The survey shows that of Americans with financial regrets, the biggest regret is a lack of emergency savings, which was noted by 23 percent of respondents. But when it comes to their biggest financial priority going forward, Americans are focused on paying down debt (22 percent), followed by saving more for emergencies (17 percent).
“At first blush, the regret about lack of emergency savings and the prioritization of debt repayment may seem at odds with each other — but not so,” says Greg McBride, CFA, Bankrate chief financial analyst. “Consumers can actually make meaningful progress on both fronts at the same time by setting up a direct deposit from their paycheck into a dedicated savings account and earmarking more discretionary dollars toward debt repayment.”
Bankrate surveyed 1,343 American adults about their financial regrets as they relate to the coronavirus. Below are the main findings from the survey.
- Americans’ biggest financial regret about the coronavirus pandemic is lacking emergency savings, with 23 percent citing this reason.
- Americans’ top financial priority for the future is paying down debt, with 22 percent naming this goal.
- Not enough emergency savings was the top regret for every income group, but not every age group.
The biggest financial regrets since the pandemic
Americans said that their largest financial regret about the coronavirus pandemic was not having enough emergency savings, with 23 percent of Americans targeting this regret.

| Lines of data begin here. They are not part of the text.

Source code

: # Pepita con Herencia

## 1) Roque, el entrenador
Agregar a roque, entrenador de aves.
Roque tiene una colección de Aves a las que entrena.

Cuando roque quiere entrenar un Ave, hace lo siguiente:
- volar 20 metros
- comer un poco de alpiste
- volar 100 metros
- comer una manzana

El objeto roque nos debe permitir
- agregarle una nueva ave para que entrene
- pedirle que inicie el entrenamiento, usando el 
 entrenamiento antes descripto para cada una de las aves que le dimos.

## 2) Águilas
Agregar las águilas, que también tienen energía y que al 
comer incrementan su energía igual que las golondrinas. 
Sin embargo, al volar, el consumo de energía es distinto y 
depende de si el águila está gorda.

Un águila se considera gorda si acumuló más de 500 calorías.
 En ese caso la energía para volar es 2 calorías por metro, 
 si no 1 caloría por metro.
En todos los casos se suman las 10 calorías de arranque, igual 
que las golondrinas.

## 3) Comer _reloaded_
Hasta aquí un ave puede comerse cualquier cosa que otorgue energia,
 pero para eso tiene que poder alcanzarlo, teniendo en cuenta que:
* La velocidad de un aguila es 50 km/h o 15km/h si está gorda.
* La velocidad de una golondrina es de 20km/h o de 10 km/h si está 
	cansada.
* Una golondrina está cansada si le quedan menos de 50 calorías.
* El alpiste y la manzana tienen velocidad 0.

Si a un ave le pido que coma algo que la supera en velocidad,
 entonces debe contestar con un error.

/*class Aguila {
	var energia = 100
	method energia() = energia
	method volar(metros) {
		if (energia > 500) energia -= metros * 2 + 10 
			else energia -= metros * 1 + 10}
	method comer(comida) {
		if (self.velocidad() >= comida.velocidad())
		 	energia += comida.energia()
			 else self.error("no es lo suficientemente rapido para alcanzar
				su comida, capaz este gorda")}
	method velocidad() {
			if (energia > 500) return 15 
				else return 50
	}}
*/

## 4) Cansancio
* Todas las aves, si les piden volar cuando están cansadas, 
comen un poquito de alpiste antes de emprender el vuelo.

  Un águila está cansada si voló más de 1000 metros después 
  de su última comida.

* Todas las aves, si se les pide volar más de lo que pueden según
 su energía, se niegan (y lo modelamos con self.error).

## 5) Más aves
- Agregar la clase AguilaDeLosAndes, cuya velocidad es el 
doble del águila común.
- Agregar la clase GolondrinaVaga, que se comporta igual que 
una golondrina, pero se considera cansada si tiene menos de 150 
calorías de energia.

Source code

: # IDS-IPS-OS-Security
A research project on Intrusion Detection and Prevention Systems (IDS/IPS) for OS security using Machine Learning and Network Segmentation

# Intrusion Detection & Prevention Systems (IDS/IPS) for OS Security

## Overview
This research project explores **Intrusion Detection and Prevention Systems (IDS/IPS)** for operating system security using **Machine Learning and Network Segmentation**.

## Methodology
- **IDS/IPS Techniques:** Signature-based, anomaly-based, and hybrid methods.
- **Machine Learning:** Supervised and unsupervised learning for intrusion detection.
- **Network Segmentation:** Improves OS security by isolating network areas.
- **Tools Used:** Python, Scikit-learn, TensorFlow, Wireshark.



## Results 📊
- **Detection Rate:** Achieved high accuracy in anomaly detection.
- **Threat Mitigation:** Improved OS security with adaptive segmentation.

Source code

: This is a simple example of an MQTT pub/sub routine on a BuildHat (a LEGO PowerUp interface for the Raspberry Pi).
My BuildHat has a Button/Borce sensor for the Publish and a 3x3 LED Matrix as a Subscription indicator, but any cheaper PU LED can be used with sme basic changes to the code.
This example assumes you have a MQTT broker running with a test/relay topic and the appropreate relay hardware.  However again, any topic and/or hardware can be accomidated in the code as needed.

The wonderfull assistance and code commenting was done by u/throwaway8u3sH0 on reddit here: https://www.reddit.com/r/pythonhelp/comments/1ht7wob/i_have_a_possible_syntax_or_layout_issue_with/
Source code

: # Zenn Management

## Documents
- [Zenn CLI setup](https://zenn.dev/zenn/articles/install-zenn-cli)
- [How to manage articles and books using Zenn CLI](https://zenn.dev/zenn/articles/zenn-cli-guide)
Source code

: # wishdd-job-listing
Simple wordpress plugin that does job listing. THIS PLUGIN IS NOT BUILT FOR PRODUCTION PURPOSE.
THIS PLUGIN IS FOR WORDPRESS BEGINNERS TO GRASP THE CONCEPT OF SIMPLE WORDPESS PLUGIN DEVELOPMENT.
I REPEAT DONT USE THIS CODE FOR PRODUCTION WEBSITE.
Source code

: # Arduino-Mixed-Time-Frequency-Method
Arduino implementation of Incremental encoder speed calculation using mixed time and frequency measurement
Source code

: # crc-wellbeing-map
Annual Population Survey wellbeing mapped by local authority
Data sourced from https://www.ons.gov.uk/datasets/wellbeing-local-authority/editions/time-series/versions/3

Other top responses included not having enough retirement savings (20 percent) and having too much debt (17 percent). About 20 percent of respondents said they didn’t know their top regret.
The top financial priorities going forward
While Americans cited not enough emergency savings as their top regret, their top financial priority once the U.S. starts to recover from financial hardship doesn’t exactly match up. Instead, Americans are more focused on paying down debt, with 22 percent of respondents mentioning this goal.
Many Americans seem unprepared, and about 17 percent said they didn’t know what their top priority was. A similar number said they intended to save more for emergencies.